Dublin South Central TD Aengus Ó Snodaigh has welcomed that the Minister responsible for the National Drugs Strategy appears to have taken up concerns raised by Sinn Féin. But he also warned against complacency, saying that "the Drugs Strategy Mid-Term Review should prompt us all to renew our commitment to solving this now widespread social problem."

Following the release of the Government‚s Progress Report on the National Drugs Strategy, Deputy Ó Snodaigh, who is also a member of the Ballyfermot Local Drugs Task Force, said:

"I particularly welcome reports that the Drugs Strategy Mid-Term Review will reflect many of the concerns raised by Sinn Féin in our own submission, including the proposed development of a broader range of treatment strategies, a significant increase in the number of detoxification beds, greater investment in community and residential rehabilitation, the extension of out-of-hours drug treatment, and the immediate introduction of cocaine-related services on a pilot basis.

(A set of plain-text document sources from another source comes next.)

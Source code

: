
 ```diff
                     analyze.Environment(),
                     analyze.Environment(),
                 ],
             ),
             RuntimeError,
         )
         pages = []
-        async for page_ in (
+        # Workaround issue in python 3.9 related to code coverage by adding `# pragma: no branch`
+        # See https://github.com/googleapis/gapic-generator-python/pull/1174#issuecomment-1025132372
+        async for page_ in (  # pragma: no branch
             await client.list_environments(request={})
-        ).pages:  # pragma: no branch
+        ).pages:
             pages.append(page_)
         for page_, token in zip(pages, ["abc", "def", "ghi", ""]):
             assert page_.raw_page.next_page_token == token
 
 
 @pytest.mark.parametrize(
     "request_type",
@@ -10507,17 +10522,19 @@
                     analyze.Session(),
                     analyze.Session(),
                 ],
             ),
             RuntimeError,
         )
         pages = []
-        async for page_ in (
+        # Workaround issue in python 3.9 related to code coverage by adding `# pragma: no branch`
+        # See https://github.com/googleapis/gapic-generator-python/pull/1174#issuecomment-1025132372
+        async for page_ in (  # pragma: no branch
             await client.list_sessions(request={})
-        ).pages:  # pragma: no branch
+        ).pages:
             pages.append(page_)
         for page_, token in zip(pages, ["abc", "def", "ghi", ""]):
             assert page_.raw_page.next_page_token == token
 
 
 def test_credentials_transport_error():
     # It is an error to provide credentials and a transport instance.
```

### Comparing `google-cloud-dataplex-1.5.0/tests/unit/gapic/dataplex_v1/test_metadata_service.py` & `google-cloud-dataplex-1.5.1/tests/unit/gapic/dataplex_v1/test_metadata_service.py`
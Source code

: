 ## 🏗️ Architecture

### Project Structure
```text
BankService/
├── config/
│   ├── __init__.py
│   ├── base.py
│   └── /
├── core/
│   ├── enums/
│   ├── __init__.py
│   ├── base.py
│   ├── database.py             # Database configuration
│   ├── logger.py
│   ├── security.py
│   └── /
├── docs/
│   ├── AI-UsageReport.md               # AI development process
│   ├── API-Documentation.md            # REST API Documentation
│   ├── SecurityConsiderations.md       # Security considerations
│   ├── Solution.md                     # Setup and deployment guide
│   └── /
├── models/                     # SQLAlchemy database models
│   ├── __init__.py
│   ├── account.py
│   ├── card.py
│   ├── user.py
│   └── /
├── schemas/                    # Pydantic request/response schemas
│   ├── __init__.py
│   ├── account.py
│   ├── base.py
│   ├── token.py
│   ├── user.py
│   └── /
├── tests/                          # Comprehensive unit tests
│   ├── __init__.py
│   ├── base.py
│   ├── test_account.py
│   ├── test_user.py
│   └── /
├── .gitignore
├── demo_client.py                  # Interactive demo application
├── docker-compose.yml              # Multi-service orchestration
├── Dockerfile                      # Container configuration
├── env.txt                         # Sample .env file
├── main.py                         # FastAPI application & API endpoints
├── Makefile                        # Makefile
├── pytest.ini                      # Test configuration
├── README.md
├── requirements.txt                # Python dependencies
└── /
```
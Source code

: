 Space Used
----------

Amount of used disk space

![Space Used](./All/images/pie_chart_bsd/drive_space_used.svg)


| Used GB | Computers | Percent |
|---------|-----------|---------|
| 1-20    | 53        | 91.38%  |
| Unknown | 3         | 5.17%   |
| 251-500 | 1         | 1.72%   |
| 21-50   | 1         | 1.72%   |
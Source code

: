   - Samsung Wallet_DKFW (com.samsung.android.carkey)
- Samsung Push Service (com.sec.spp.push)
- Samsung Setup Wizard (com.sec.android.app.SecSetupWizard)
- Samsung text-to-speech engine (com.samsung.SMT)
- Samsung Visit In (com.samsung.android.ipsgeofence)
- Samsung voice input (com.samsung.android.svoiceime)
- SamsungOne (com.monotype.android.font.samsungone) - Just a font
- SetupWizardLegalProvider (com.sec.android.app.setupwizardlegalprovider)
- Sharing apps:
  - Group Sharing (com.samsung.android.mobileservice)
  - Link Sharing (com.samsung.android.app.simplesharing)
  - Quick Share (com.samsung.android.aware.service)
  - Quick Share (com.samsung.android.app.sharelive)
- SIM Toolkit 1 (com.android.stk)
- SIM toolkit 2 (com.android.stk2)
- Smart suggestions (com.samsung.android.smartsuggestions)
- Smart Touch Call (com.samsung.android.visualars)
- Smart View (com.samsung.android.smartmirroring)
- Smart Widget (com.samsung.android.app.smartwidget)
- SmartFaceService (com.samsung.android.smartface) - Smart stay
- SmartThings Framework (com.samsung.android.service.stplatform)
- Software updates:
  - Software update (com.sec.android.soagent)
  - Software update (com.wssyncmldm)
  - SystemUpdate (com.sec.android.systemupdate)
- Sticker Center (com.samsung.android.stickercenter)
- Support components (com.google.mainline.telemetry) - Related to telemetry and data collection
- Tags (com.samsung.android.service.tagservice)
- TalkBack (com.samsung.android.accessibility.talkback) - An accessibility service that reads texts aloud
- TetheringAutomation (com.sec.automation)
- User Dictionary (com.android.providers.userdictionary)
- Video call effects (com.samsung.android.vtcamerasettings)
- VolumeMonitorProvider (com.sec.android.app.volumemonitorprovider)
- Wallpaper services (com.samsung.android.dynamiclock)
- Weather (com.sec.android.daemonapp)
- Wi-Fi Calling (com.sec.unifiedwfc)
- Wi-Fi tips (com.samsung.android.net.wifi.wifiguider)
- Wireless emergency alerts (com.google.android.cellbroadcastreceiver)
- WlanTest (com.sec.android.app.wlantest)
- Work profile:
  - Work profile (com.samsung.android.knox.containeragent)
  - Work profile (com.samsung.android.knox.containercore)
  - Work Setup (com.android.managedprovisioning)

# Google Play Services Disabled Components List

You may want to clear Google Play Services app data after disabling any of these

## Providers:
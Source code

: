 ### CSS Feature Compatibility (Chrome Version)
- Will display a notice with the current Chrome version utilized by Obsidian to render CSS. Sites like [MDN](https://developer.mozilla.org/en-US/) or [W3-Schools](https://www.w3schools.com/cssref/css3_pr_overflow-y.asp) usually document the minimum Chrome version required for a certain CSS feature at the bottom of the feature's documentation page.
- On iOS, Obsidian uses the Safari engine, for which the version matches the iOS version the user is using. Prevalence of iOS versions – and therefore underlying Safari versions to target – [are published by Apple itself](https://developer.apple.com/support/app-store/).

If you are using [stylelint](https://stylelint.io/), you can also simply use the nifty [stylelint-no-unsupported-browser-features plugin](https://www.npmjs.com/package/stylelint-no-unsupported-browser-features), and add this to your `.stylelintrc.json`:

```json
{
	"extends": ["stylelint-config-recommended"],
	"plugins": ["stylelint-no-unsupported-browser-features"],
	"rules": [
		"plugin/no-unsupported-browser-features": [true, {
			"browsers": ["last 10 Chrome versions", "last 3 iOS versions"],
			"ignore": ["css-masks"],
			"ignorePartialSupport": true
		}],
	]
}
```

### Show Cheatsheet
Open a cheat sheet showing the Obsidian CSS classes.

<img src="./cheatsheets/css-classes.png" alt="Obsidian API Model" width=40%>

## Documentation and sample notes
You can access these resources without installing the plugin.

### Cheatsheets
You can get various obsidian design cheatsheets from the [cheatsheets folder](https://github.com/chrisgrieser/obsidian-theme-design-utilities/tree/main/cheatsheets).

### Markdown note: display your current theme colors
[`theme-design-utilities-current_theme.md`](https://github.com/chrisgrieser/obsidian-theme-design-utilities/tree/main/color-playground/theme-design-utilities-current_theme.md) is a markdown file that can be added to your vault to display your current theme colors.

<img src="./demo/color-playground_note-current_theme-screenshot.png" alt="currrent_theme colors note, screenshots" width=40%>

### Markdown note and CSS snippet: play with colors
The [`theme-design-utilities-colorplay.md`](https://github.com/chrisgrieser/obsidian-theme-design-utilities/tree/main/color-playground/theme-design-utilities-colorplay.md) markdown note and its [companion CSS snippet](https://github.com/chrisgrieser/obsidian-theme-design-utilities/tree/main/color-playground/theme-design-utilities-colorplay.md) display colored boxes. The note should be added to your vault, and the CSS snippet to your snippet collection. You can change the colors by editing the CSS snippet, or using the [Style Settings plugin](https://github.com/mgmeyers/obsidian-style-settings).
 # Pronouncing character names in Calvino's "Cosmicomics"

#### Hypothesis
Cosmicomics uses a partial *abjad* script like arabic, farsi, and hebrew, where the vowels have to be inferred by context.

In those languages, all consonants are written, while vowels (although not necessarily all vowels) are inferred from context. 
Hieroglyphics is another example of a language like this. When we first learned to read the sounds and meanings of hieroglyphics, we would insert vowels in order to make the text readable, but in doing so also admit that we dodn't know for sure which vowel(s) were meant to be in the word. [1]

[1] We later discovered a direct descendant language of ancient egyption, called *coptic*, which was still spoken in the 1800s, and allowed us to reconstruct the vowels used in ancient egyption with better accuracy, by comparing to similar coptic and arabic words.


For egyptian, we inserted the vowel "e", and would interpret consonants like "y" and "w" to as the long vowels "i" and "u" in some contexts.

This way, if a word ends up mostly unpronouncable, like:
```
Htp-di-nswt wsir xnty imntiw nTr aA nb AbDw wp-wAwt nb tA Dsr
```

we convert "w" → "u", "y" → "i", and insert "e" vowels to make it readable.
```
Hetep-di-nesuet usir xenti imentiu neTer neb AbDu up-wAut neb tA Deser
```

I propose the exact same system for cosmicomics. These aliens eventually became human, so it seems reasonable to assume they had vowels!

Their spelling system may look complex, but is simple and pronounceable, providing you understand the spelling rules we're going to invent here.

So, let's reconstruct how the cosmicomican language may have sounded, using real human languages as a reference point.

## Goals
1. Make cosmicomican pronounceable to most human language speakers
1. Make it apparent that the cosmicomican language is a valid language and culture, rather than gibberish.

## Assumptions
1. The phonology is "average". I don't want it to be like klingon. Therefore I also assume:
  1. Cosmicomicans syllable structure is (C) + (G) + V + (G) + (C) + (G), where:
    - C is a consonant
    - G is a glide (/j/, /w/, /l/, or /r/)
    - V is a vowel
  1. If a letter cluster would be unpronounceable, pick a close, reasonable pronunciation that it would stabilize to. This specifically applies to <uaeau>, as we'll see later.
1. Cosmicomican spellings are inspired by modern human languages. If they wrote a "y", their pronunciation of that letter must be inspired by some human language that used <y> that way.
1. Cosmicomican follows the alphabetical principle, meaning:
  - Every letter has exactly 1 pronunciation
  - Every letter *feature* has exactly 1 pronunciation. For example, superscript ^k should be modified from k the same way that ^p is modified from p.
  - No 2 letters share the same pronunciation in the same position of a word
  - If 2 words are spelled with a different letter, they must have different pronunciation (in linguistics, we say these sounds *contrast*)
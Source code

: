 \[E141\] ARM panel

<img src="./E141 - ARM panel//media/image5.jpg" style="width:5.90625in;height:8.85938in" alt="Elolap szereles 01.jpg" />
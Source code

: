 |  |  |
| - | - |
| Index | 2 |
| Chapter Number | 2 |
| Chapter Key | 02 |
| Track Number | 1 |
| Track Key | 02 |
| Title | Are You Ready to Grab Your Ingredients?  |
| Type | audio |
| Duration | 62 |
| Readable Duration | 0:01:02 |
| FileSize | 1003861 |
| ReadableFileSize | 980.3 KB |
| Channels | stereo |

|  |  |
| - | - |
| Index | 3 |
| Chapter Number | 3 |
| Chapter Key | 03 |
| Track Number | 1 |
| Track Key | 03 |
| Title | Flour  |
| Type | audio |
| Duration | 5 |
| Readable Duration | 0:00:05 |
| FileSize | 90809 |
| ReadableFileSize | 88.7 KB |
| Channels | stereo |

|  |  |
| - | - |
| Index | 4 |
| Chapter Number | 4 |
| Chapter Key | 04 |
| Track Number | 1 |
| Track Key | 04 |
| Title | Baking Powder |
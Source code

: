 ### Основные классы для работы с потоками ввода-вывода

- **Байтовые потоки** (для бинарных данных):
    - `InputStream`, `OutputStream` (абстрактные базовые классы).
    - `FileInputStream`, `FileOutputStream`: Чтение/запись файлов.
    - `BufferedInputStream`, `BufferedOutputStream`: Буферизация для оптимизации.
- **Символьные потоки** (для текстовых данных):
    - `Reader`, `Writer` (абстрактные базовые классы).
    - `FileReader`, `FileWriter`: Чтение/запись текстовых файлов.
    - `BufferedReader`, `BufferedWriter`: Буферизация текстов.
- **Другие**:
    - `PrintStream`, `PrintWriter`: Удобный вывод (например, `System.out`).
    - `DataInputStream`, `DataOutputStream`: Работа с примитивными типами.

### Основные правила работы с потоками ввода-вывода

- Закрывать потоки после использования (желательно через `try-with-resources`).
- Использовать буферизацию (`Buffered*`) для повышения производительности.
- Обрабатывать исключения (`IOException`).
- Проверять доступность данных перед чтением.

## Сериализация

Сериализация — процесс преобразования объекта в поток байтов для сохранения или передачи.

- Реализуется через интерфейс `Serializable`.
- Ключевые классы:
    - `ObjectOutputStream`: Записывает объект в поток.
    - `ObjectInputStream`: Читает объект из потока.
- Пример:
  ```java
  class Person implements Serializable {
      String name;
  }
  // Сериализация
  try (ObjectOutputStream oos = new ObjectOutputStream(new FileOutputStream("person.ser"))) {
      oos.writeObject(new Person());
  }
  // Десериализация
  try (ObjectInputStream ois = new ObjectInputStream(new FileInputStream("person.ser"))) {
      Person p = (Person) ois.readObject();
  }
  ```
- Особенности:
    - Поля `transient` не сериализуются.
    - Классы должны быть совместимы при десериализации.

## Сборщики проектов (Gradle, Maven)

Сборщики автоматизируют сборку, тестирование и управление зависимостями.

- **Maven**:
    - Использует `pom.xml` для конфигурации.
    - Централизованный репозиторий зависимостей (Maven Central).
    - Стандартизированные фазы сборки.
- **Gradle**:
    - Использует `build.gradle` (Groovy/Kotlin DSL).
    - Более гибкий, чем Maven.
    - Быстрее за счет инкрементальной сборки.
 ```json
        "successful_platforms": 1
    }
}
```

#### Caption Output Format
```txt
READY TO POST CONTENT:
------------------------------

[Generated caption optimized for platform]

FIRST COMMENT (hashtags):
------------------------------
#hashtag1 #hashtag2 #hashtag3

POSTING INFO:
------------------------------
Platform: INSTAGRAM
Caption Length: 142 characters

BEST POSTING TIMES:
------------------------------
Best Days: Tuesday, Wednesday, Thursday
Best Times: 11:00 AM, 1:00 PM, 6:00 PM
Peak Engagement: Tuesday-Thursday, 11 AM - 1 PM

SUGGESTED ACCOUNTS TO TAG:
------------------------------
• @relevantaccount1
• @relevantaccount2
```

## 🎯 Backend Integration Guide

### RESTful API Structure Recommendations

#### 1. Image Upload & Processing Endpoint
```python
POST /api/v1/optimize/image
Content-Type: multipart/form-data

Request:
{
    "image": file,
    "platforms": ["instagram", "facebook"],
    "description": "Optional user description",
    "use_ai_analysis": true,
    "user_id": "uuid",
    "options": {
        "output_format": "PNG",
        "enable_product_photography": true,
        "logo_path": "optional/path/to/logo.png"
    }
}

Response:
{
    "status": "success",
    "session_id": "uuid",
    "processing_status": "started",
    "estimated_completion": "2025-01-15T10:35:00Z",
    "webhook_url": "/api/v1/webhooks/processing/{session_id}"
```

I continue to review the Progress Report in detail and I look forward to seeing the recommendations once the Mid-Term Review is published.

"But neither the Minister nor anyone else should allow themselves to get complacent. I too welcome an increase in the seizure of illegal drugs, but I ask are the Gardaí aware of the identities of the major drug traffickers in this State, and if they are, why are these people still freely managing their empires and not doing prison time? I too welcome the extension of drug education on the school curricula, but do we really know if the model being used is proven effective or not? I too welcome the reduction in waiting lists for drug treatment, but I want to know when drug treatment waiting times will be totally eliminated. I too welcome the money allocated since 2001 — but can the Minister confirm that all of these funds have actually been released, and released on time, and will he personally guarantee that this will happen in future? I welcome that rehabilitation will become a new pillar of the Strategy, but what about harm reduction? The fact is, not enough progress has been made, and it's best we all admit that openly.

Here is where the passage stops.